Lost Stories of the Panama Canal, by Marixa Lasso
(Grupo Planeta)

As is well known, the Panama Canal meant a new development for Central America by joining the two oceans, however, that idea of progress that the world has counted as a milestone left out thousands of people who lost everything. However, its history has never been told from a Panamanian point of view.

Both Colombians and North Americans have written books, but Dr. Marixa Lasso manages to give an account of an erasure that went unnoticed by official history: 40,000 residents of villages were displaced and their places of origin razed to the ground by the construction of the transoceanic canal. 

Through rigorous archival research and personal sources, Lasso describes in great detail and prose the story of the people who were there and displaced. This also resulted in the destruction of a commercial and environmental culture that was based there. A culture that was omitted by the race to finish the great work of the twentieth century and conceive a new American aesthetic and culture. 

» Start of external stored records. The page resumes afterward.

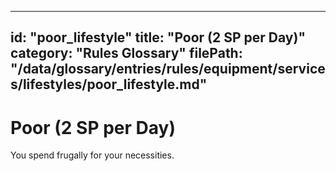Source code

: 
---
id: "poor_lifestyle"
title: "Poor (2 SP per Day)"
category: "Rules Glossary"
filePath: "/data/glossary/entries/rules/equipment/services/lifestyles/poor_lifestyle.md"
---
# Poor (2 SP per Day)
You spend frugally for your necessities.
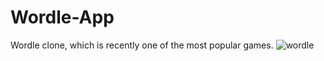# Wordle-App
Wordle clone, which is recently one of the most popular games.
![wordle](https://user-images.githubusercontent.com/78638595/192933357-59909b59-6d1f-452e-991a-383c40504197.png)
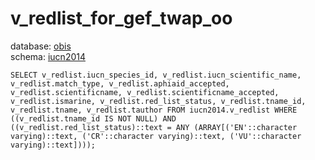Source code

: # v_redlist_for_gef_twap_oo
database: [obis](../)  
schema: [iucn2014](iucn2014)  

    SELECT v_redlist.iucn_species_id, v_redlist.iucn_scientific_name, v_redlist.match_type, v_redlist.aphiaid_accepted, v_redlist.scientificname, v_redlist.scientificname_accepted, v_redlist.ismarine, v_redlist.red_list_status, v_redlist.tname_id, v_redlist.tname, v_redlist.tauthor FROM iucn2014.v_redlist WHERE ((v_redlist.tname_id IS NOT NULL) AND ((v_redlist.red_list_status)::text = ANY (ARRAY[('EN'::character varying)::text, ('CR'::character varying)::text, ('VU'::character varying)::text])));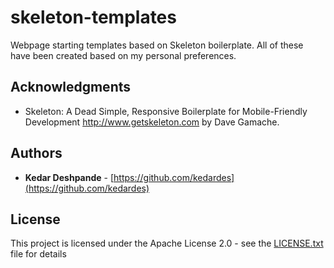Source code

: # skeleton-templates

Webpage starting templates based on Skeleton boilerplate. All of these have been created based on my personal preferences.

## Acknowledgments

* Skeleton: A Dead Simple, Responsive Boilerplate for Mobile-Friendly Development http://www.getskeleton.com by Dave Gamache.

## Authors

* **Kedar Deshpande** - [https://github.com/kedardes](https://github.com/kedardes)

## License

This project is licensed under the Apache License 2.0 - see the [LICENSE.txt](LICENSE.txt) file for details
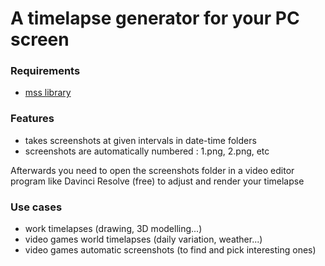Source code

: # A timelapse generator for your PC screen

### Requirements

- [mss library](https://pypi.org/project/mss/)

### Features

- takes screenshots at given intervals in date-time folders
- screenshots are automatically numbered : 1.png, 2.png, etc

Afterwards you need to open the screenshots folder in a video editor program like Davinci Resolve (free) to adjust and render your timelapse

### Use cases

- work timelapses (drawing, 3D modelling...)
- video games world timelapses (daily variation, weather...)
- video games automatic screenshots (to find and pick interesting ones)
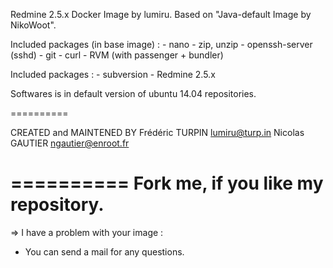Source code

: Redmine 2.5.x Docker Image by lumiru.
	Based on "Java-default Image by NikoWoot".

Included packages (in base image) : - nano
									- zip, unzip
									- openssh-server (sshd)
									- git
									- curl
									- RVM (with passenger + bundler)

Included packages : - subversion
					- Redmine 2.5.x

Softwares is in default version of ubuntu 14.04 repositories.

==========

CREATED and MAINTENED BY
Frédéric TURPIN <lumiru@turp.in>
Nicolas GAUTIER <ngautier@enroot.fr>

==========
	Fork me, if you like my repository.
==========

=> I have a problem with your image :
- You can send a mail for any questions.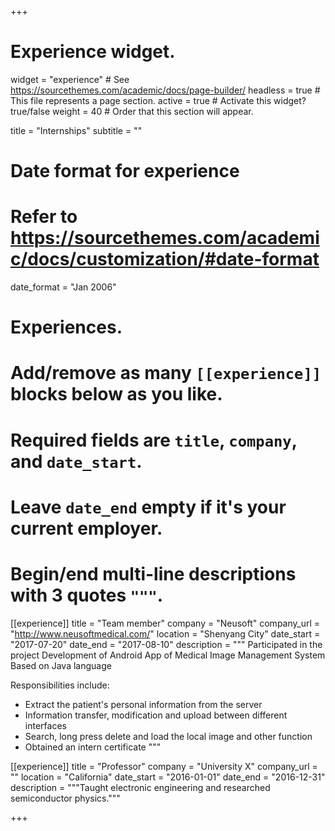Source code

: +++
# Experience widget.
widget = "experience"  # See https://sourcethemes.com/academic/docs/page-builder/
headless = true  # This file represents a page section.
active = true  # Activate this widget? true/false
weight = 40  # Order that this section will appear.

title = "Internships"
subtitle = ""

# Date format for experience
#   Refer to https://sourcethemes.com/academic/docs/customization/#date-format
date_format = "Jan 2006"

# Experiences.
#   Add/remove as many `[[experience]]` blocks below as you like.
#   Required fields are `title`, `company`, and `date_start`.
#   Leave `date_end` empty if it's your current employer.
#   Begin/end multi-line descriptions with 3 quotes `"""`.
[[experience]]
  title = "Team member"
  company = "Neusoft"
  company_url = "http://www.neusoftmedical.com/"
  location = "Shenyang City"
  date_start = "2017-07-20"
  date_end = "2017-08-10"
  description = """
  Participated in the project Development of Android App of Medical Image Management System Based on Java language
  
  
  Responsibilities include:
  
  * Extract the patient's personal information from the server
  * Information transfer, modification and upload between different interfaces
  * Search, long press delete and load the local image and other function
  * Obtained an intern certificate
  """

[[experience]]
  title = "Professor"
  company = "University X"
  company_url = ""
  location = "California"
  date_start = "2016-01-01"
  date_end = "2016-12-31"
  description = """Taught electronic engineering and researched semiconductor physics."""

+++
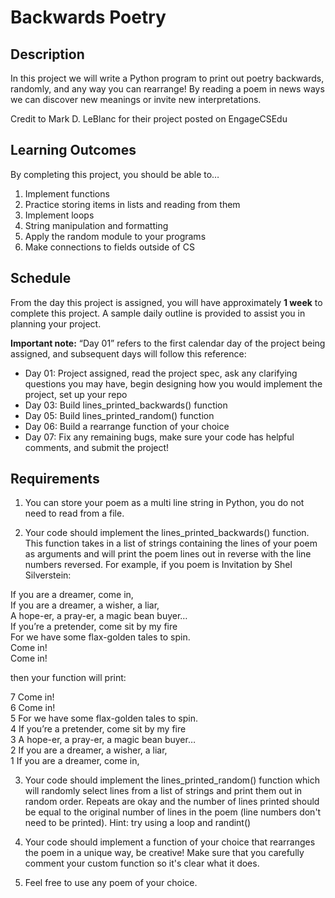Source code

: # Backwards Poetry

## Description
In this project we will write a Python program to print out poetry backwards, randomly, and any way you can rearrange!
By reading a poem in news ways we can discover new meanings or invite new interpretations.

Credit to Mark D. LeBlanc for their project posted on EngageCSEdu

## Learning Outcomes
By completing this project, you should be able to…

1. Implement functions
1. Practice storing items in lists and reading from them
1. Implement loops
1. String manipulation and formatting
1. Apply the random module to your programs
1. Make connections to fields outside of CS

## Schedule

From the day this project is assigned, you will have approximately **1 week** to complete this project. A sample daily outline is provided to assist you in planning your project.

**Important note:** “Day 01” refers to the first calendar day of the project being assigned, and subsequent days will follow this reference:

- Day 01: Project assigned, read the project spec, ask any clarifying questions you may have, begin designing how you would implement the project, set up your repo
- Day 03: Build lines_printed_backwards() function
- Day 05: Build lines_printed_random() function
- Day 06: Build a rearrange function of your choice
- Day 07: Fix any remaining bugs, make sure your code has helpful comments, and submit the project!

## Requirements

1. You can store your poem as a multi line string in Python, you do not need to read from a file.

2. Your code should implement the lines_printed_backwards() function. This function takes in a list of strings containing
the lines of your poem as arguments and will print the poem lines out in reverse with the line numbers reversed. For example, if you poem is Invitation by Shel Silverstein:

If you are a dreamer, come in,\
If you are a dreamer, a wisher, a liar,\
A hope-er, a pray-er, a magic bean buyer…\
If you’re a pretender, come sit by my fire\
For we have some flax-golden tales to spin.\
Come in!\
Come in!

then your function will print:

7 Come in!\
6 Come in!\
5 For we have some flax-golden tales to spin.\
4 If you’re a pretender, come sit by my fire\
3 A hope-er, a pray-er, a magic bean buyer…\
2 If you are a dreamer, a wisher, a liar,\
1 If you are a dreamer, come in,

3. Your code should implement the lines_printed_random() function which will randomly select lines from a list of strings and
print them out in random order. Repeats are okay and the number of lines printed should be equal to the original number of lines
in the poem (line numbers don't need to be printed). Hint: try using a loop and randint()

4. Your code should implement a function of your choice that rearranges the poem in a unique way, be creative! Make sure that you carefully comment your custom function so it's clear what it does.

5. Feel free to use any poem of your choice.
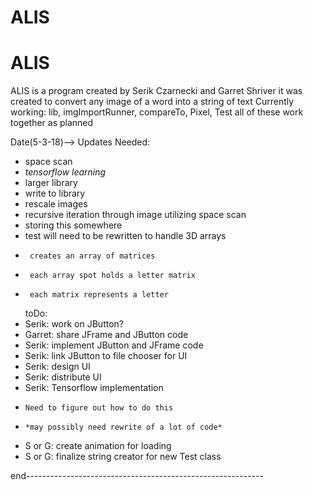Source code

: # ALIS
# ALIS
ALIS is a program created by Serik Czarnecki and Garret Shriver
it was created to convert any image of a word into a string of text
Currently working: lib, imgImportRunner, compareTo, Pixel, Test
  all of these work together as planned

Date(5-3-18)--> Updates
 Needed:
-  space scan
-  *tensorflow learning*
-  larger library
-  write to library
-  rescale images
-  recursive iteration through image utilizing space scan
-    storing this somewhere
-    test will need to be rewritten to handle 3D arrays
-      creates an array of matrices
-      each array spot holds a letter matrix
-      each matrix represents a letter
  toDo:
-    Serik: work on JButton?
-    Garret: share JFrame and JButton code
-    Serik: implement JButton and JFrame code
-    Serik: link JButton to file chooser for UI
-    Serik: design UI
-    Serik: distribute UI
-    Serik: Tensorflow implementation
-     Need to figure out how to do this
-     *may possibly need rewrite of a lot of code*
-    S or G: create animation for loading
-    S or G: finalize string creator for new Test class

end-----------------------------------------------------------
        
      
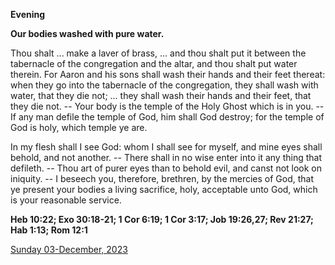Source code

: **Evening**

**Our bodies washed with pure water.**
 
Thou shalt ... make a laver of brass, ... and thou shalt put it between the tabernacle of the congregation and the altar, and thou shalt put water therein. For Aaron and his sons shall wash their hands and their feet thereat: when they go into the tabernacle of the congregation, they shall wash with water, that they die not; ... they shall wash their hands and their feet, that they die not. -- Your body is the temple of the Holy Ghost which is in you. -- If any man defile the temple of God, him shall God destroy; for the temple of God is holy, which temple ye are.
 
In my flesh shall I see God: whom I shall see for myself, and mine eyes shall behold, and not another. -- There shall in no wise enter into it any thing that defileth. -- Thou art of purer eyes than to behold evil, and canst not look on iniquity. -- I beseech you, therefore, brethren, by the mercies of God, that ye present your bodies a living sacrifice, holy, acceptable unto God, which is your reasonable service.  

**Heb 10:22; Exo 30:18-21; 1 Cor 6:19; 1 Cor 3:17; Job 19:26,27; Rev 21:27; Hab 1:13; Rom 12:1**

[Sunday 03-December, 2023](https://t.me/daily_light)
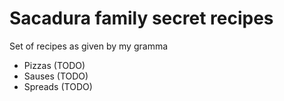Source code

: # Sacadura family secret recipes

Set of recipes as given by my gramma

- Pizzas (TODO)
- Sauses (TODO)
- Spreads (TODO)
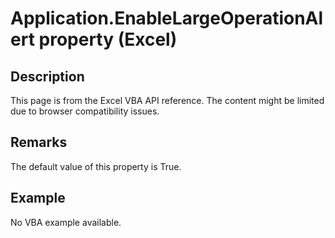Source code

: # Application.EnableLargeOperationAlert property (Excel)

## Description
This page is from the Excel VBA API reference. The content might be limited due to browser compatibility issues.

## Remarks
The default value of this property is True.

## Example
No VBA example available.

The Impunity of Power, by Ramón Jimeno
(Penguin Random House)

Journalist Ramón Jimeno, winner of several Simón Bolívar and India Catalina national journalism awards, recounts the lives of two Colombians who have known no alternative to honesty: a pair of flesh-and-blood citizens who share both the Velasquez surname and the need to do their duty no matter what the cost, and in the dirtiest, bloodiest, most villain-plagued and nemesis-ridden moments of Colombia's recent history.

The first Velasquez is the colonel who in spite of everything, against all odds and amidst the bullets, headed the Search Bloc that in the early 1990s demonstrated that drug traffickers were part of the State's organization chart. The second Velasquez is the magistrate who is celebrating thirty years of exposing the way in which criminality is becoming entrenched, invited by the excessive ambitions of the elites, in the institutions of the State.

If one cannot stop reading it is because Jimeno is not only a brilliant journalist, but a storyteller who has been through it all. His expertise and skill are evident.
 
Los presidenciables, by La Silla Vacía
(Penguin Random House)

Presented on April 27 at the Bogotá Book Fair, and less than two months before the first round of the presidential elections in Colombia, Los Presidenciables is the first book written by the journalists of La Silla Vacía.

The book includes profiles of the main presidential candidates in these Colombian elections. Profiles that, in the best La Silla style, tell in depth their public and private lives. From their childhood, their influences, their performance in key positions and their character traits that allow us to anticipate how they would govern.

For years, La Silla Vacía has covered elections with great skill. On this occasion, led by Juanita León, it presents readers with the stories of David Barguil, Íngrid Betancourt, Sergio Fajardo, Juan Manuel Galán, Alejandro Gaviria, Federico Gutiérrez, Rodolfo Hernández, Francia Márquez, Enrique Peñalosa and Gustavo Petro.

This will give readers a broader idea of how important it is not to vote blindly, because "electing a president takes a few minutes, but the consequences of that instant when you vote will last seven years, and maybe more.